Keats, of course, had no ambitions of abstract purity. The scholar Marjorie Levinson understands that bound up in the life of Keats’s poetry is his position as a working class man in an intensely stratified culture, a working class man with a profound lust for the abundant material and intellectual worlds of those with more wealth and status, the outsider pressing his nose to the window where the feast is laid, the allegory, as Levinson writes, “of a man belonging to a certain class and aspiring . . . to another” [20] If Keatsian odicy is about wanting one thing and getting another, then his perfervid hothouse of image and figure and lush sound might be read as the creation of a poetic atmosphere—no, I’m wrong, for once not prodigal enough—as the creation of a world in which some form of pleasure, luxury, some beyond of bare life becomes available. When upward mobility—or a vision of a world in which questions of upward mobility would be less pressing or even a moot point—when movement from an intolerable position seems materially impossible in the given world, the imagined world of the poem might offer some kind of unsecured alternative: not necessarily quiescence or reconciliation and not necessarily, on the other hand, any guarantee of revolution or of unqualified hope or despair, merely—an alterity—a heterotopia in LeFebvre’s sense—a space in which things seem other than they are. [21]
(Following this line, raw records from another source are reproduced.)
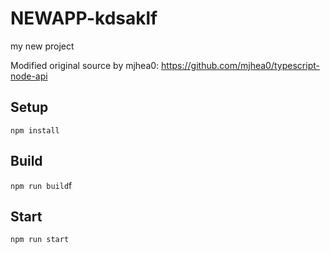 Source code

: # NEWAPP-kdsaklf

my new project

Modified original source by mjhea0: https://github.com/mjhea0/typescript-node-api

## Setup

`npm install`

## Build

`npm run build`f

## Start

`npm run start`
Though atmosphere is not quite wrong. What do poetic effects amount to if not atmosphere, a sustaining air if not an all-sustaining air? The philosopher Gernot Böhme writes of atmospheres as a collaboration among “things, people or their constellations” and, when the thing in question is a work of art, it is, on occasion, capable of “summoning” atmosphere, “conjuring it up” by working on the psyche: emotions, moods, correspondences, thoughts. And aesthetic experience, a register of life from which no one should be debarred, is one place where you might call for another kind of atmosphere than the one you know—and be answered. “Nobody,” as Böhme remarks with what may be a touch of irony, “is indifferent to his or her condition.” [22] And to enter Keats’s heady atmospheres, his worlds, may also be to confront the problem that what is dismissible as kitsch is also, potentially, renewable as a form of necessary luxury that belongs to no one and everyone, constellates the terms of the radically social and the radically alone. Of course, what Böhme underplays—and what has to be said anyway—is that different vantage points in history will determine which details of an artwork are available, relevant to the perceivers and creators of atmosphere: some readings are lost to us forever and some, thank fortune, we have yet to invent.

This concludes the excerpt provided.